TASK GOAL >> Which lines of the records below contain the word "singularityhub"? Report each of them in full.
>>
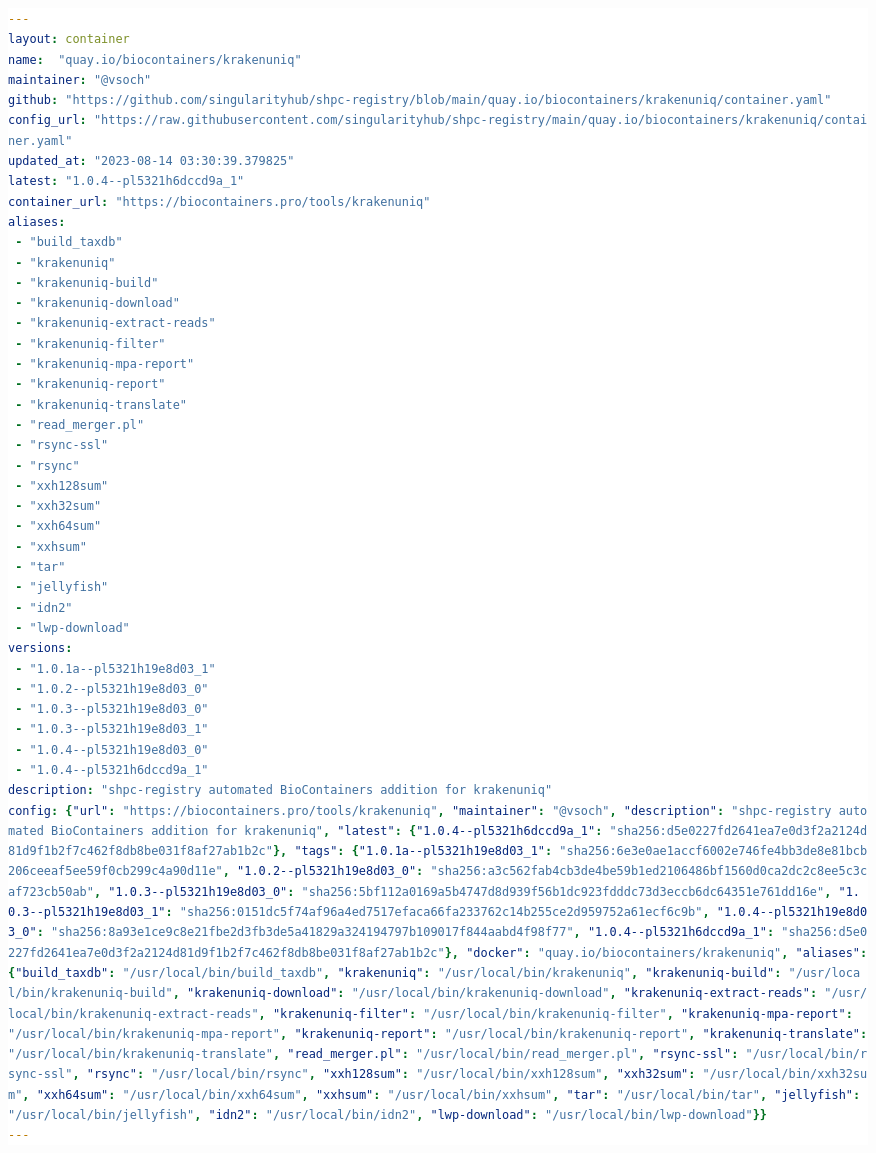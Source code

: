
 ```yaml
---
layout: container
name:  "quay.io/biocontainers/krakenuniq"
maintainer: "@vsoch"
github: "https://github.com/singularityhub/shpc-registry/blob/main/quay.io/biocontainers/krakenuniq/container.yaml"
config_url: "https://raw.githubusercontent.com/singularityhub/shpc-registry/main/quay.io/biocontainers/krakenuniq/container.yaml"
updated_at: "2023-08-14 03:30:39.379825"
latest: "1.0.4--pl5321h6dccd9a_1"
container_url: "https://biocontainers.pro/tools/krakenuniq"
aliases:
 - "build_taxdb"
 - "krakenuniq"
 - "krakenuniq-build"
 - "krakenuniq-download"
 - "krakenuniq-extract-reads"
 - "krakenuniq-filter"
 - "krakenuniq-mpa-report"
 - "krakenuniq-report"
 - "krakenuniq-translate"
 - "read_merger.pl"
 - "rsync-ssl"
 - "rsync"
 - "xxh128sum"
 - "xxh32sum"
 - "xxh64sum"
 - "xxhsum"
 - "tar"
 - "jellyfish"
 - "idn2"
 - "lwp-download"
versions:
 - "1.0.1a--pl5321h19e8d03_1"
 - "1.0.2--pl5321h19e8d03_0"
 - "1.0.3--pl5321h19e8d03_0"
 - "1.0.3--pl5321h19e8d03_1"
 - "1.0.4--pl5321h19e8d03_0"
 - "1.0.4--pl5321h6dccd9a_1"
description: "shpc-registry automated BioContainers addition for krakenuniq"
config: {"url": "https://biocontainers.pro/tools/krakenuniq", "maintainer": "@vsoch", "description": "shpc-registry automated BioContainers addition for krakenuniq", "latest": {"1.0.4--pl5321h6dccd9a_1": "sha256:d5e0227fd2641ea7e0d3f2a2124d81d9f1b2f7c462f8db8be031f8af27ab1b2c"}, "tags": {"1.0.1a--pl5321h19e8d03_1": "sha256:6e3e0ae1accf6002e746fe4bb3de8e81bcb206ceeaf5ee59f0cb299c4a90d11e", "1.0.2--pl5321h19e8d03_0": "sha256:a3c562fab4cb3de4be59b1ed2106486bf1560d0ca2dc2c8ee5c3caf723cb50ab", "1.0.3--pl5321h19e8d03_0": "sha256:5bf112a0169a5b4747d8d939f56b1dc923fdddc73d3eccb6dc64351e761dd16e", "1.0.3--pl5321h19e8d03_1": "sha256:0151dc5f74af96a4ed7517efaca66fa233762c14b255ce2d959752a61ecf6c9b", "1.0.4--pl5321h19e8d03_0": "sha256:8a93e1ce9c8e21fbe2d3fb3de5a41829a324194797b109017f844aabd4f98f77", "1.0.4--pl5321h6dccd9a_1": "sha256:d5e0227fd2641ea7e0d3f2a2124d81d9f1b2f7c462f8db8be031f8af27ab1b2c"}, "docker": "quay.io/biocontainers/krakenuniq", "aliases": {"build_taxdb": "/usr/local/bin/build_taxdb", "krakenuniq": "/usr/local/bin/krakenuniq", "krakenuniq-build": "/usr/local/bin/krakenuniq-build", "krakenuniq-download": "/usr/local/bin/krakenuniq-download", "krakenuniq-extract-reads": "/usr/local/bin/krakenuniq-extract-reads", "krakenuniq-filter": "/usr/local/bin/krakenuniq-filter", "krakenuniq-mpa-report": "/usr/local/bin/krakenuniq-mpa-report", "krakenuniq-report": "/usr/local/bin/krakenuniq-report", "krakenuniq-translate": "/usr/local/bin/krakenuniq-translate", "read_merger.pl": "/usr/local/bin/read_merger.pl", "rsync-ssl": "/usr/local/bin/rsync-ssl", "rsync": "/usr/local/bin/rsync", "xxh128sum": "/usr/local/bin/xxh128sum", "xxh32sum": "/usr/local/bin/xxh32sum", "xxh64sum": "/usr/local/bin/xxh64sum", "xxhsum": "/usr/local/bin/xxhsum", "tar": "/usr/local/bin/tar", "jellyfish": "/usr/local/bin/jellyfish", "idn2": "/usr/local/bin/idn2", "lwp-download": "/usr/local/bin/lwp-download"}}
---
```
<<
FINISHED EXERCISE >>
github: "https://github.com/singularityhub/shpc-registry/blob/main/quay.io/biocontainers/krakenuniq/container.yaml"
config_url: "https://raw.githubusercontent.com/singularityhub/shpc-registry/main/quay.io/biocontainers/krakenuniq/container.yaml"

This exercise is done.